:: DATASET ::

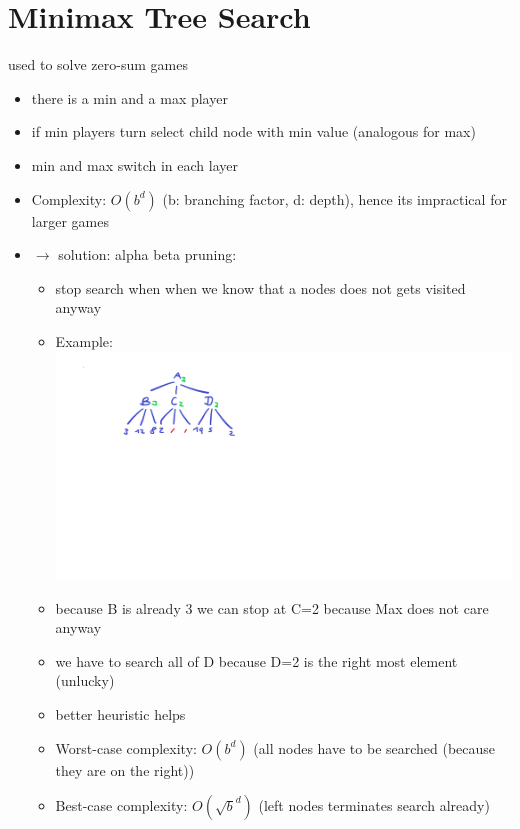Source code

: \documentclass[12pt,a4paper]{article}
\begin{document}
\section{Minimax Tree Search}
used to solve zero-sum games
\begin{itemize}
\setlength\itemsep{0.05cm}
\item there is a min and a max player 
\item if min players turn select child node with min value (analogous for max)
\item min and max switch in each layer 
\item Complexity: $O(b^d)$ (b: branching factor, d: depth), hence its impractical for larger games
\item $\rightarrow$ solution: alpha beta pruning:
\begin{itemize}
\item stop search when when we know that a nodes does not gets visited anyway
\item Example: \\ \includegraphics[scale=0.4]{./resources/ab_search.png}
\item because B is already 3 we can stop at C=2 because Max does not care anyway
\item we have to search all of D because D=2 is the right most element (unlucky) 
\item better heuristic helps
\item Worst-case complexity: $O(b^d)$ (all nodes have to be searched (because they are on the right))
\item Best-case complexity: $O(\sqrt{b}^d)$ (left nodes terminates search already)
\end{itemize}
\end{itemize}
\end{document}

:::

WORK TO BE COMPLETED
A faithful copy of each entry is required, and no picture may be carried into it.

SOLUTION BELOW
Source code

: \documentclass[12pt,a4paper]{article}
\begin{document}
\section{Minimax Tree Search}
used to solve zero-sum games
\begin{itemize}
\setlength\itemsep{0.05cm}
\item there is a min and a max player 
\item if min players turn select child node with min value (analogous for max)
\item min and max switch in each layer 
\item Complexity: $O(b^d)$ (b: branching factor, d: depth), hence its impractical for larger games
\item $\rightarrow$ solution: alpha beta pruning:
\begin{itemize}
\item stop search when when we know that a nodes does not gets visited anyway
\item Example: \\ \includegraphics[scale=0.4]{./resources/ab_search.png}
\item because B is already 3 we can stop at C=2 because Max does not care anyway
\item we have to search all of D because D=2 is the right most element (unlucky) 
\item better heuristic helps
\item Worst-case complexity: $O(b^d)$ (all nodes have to be searched (because they are on the right))
\item Best-case complexity: $O(\sqrt{b}^d)$ (left nodes terminates search already)
\end{itemize}
\end{itemize}
\end{document}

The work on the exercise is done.